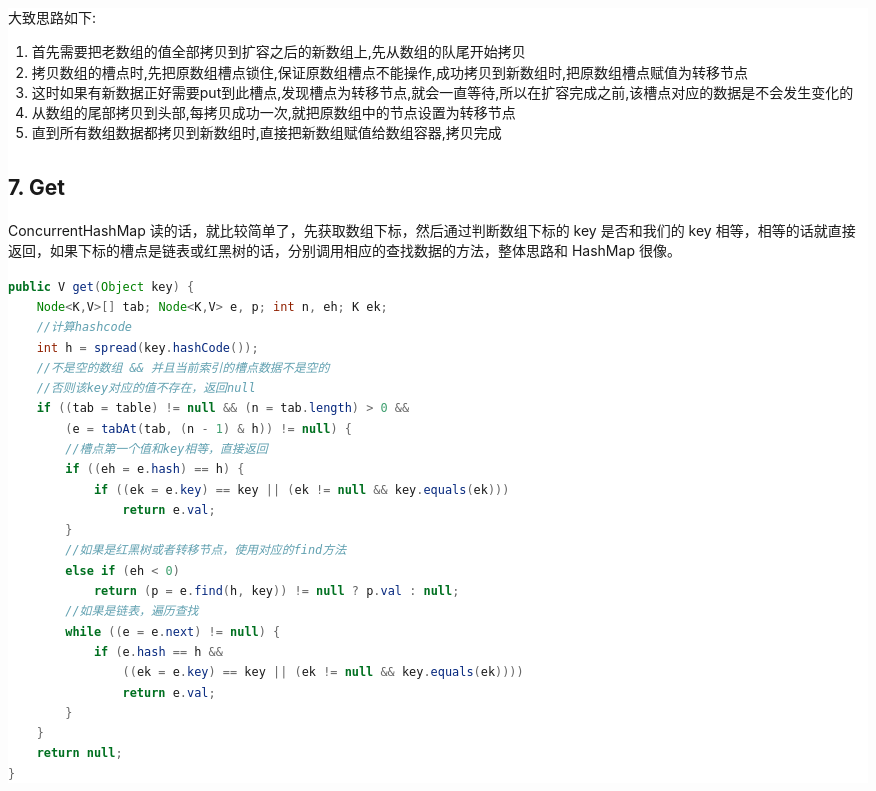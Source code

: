 大致思路如下:

1. 首先需要把老数组的值全部拷贝到扩容之后的新数组上,先从数组的队尾开始拷贝
2. 拷贝数组的槽点时,先把原数组槽点锁住,保证原数组槽点不能操作,成功拷贝到新数组时,把原数组槽点赋值为转移节点
3. 这时如果有新数据正好需要put到此槽点,发现槽点为转移节点,就会一直等待,所以在扩容完成之前,该槽点对应的数据是不会发生变化的
4. 从数组的尾部拷贝到头部,每拷贝成功一次,就把原数组中的节点设置为转移节点
5. 直到所有数组数据都拷贝到新数组时,直接把新数组赋值给数组容器,拷贝完成

## 7. Get

ConcurrentHashMap 读的话，就比较简单了，先获取数组下标，然后通过判断数组下标的 key 是否和我们的 key 相等，相等的话就直接返回，如果下标的槽点是链表或红黑树的话，分别调用相应的查找数据的方法，整体思路和 HashMap 很像。

```java
public V get(Object key) {
    Node<K,V>[] tab; Node<K,V> e, p; int n, eh; K ek;
    //计算hashcode
    int h = spread(key.hashCode());
    //不是空的数组 && 并且当前索引的槽点数据不是空的
    //否则该key对应的值不存在，返回null
    if ((tab = table) != null && (n = tab.length) > 0 &&
        (e = tabAt(tab, (n - 1) & h)) != null) {
        //槽点第一个值和key相等，直接返回
        if ((eh = e.hash) == h) {
            if ((ek = e.key) == key || (ek != null && key.equals(ek)))
                return e.val;
        }
        //如果是红黑树或者转移节点，使用对应的find方法
        else if (eh < 0)
            return (p = e.find(h, key)) != null ? p.val : null;
        //如果是链表，遍历查找
        while ((e = e.next) != null) {
            if (e.hash == h &&
                ((ek = e.key) == key || (ek != null && key.equals(ek))))
                return e.val;
        }
    }
    return null;
}
```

§ EXERCISE GOAL: Give an exact copy of the entries, excluding all pictures.

§ OUTPUT:
Source code

: 大致思路如下:

1. 首先需要把老数组的值全部拷贝到扩容之后的新数组上,先从数组的队尾开始拷贝
2. 拷贝数组的槽点时,先把原数组槽点锁住,保证原数组槽点不能操作,成功拷贝到新数组时,把原数组槽点赋值为转移节点
3. 这时如果有新数据正好需要put到此槽点,发现槽点为转移节点,就会一直等待,所以在扩容完成之前,该槽点对应的数据是不会发生变化的
4. 从数组的尾部拷贝到头部,每拷贝成功一次,就把原数组中的节点设置为转移节点
5. 直到所有数组数据都拷贝到新数组时,直接把新数组赋值给数组容器,拷贝完成

## 7. Get

ConcurrentHashMap 读的话，就比较简单了，先获取数组下标，然后通过判断数组下标的 key 是否和我们的 key 相等，相等的话就直接返回，如果下标的槽点是链表或红黑树的话，分别调用相应的查找数据的方法，整体思路和 HashMap 很像。

```java
public V get(Object key) {
    Node<K,V>[] tab; Node<K,V> e, p; int n, eh; K ek;
    //计算hashcode
    int h = spread(key.hashCode());
    //不是空的数组 && 并且当前索引的槽点数据不是空的
    //否则该key对应的值不存在，返回null
    if ((tab = table) != null && (n = tab.length) > 0 &&
        (e = tabAt(tab, (n - 1) & h)) != null) {
        //槽点第一个值和key相等，直接返回
        if ((eh = e.hash) == h) {
            if ((ek = e.key) == key || (ek != null && key.equals(ek)))
                return e.val;
        }
        //如果是红黑树或者转移节点，使用对应的find方法
        else if (eh < 0)
            return (p = e.find(h, key)) != null ? p.val : null;
        //如果是链表，遍历查找
        while ((e = e.next) != null) {
            if (e.hash == h &&
                ((ek = e.key) == key || (ek != null && key.equals(ek))))
                return e.val;
        }
    }
    return null;
}
```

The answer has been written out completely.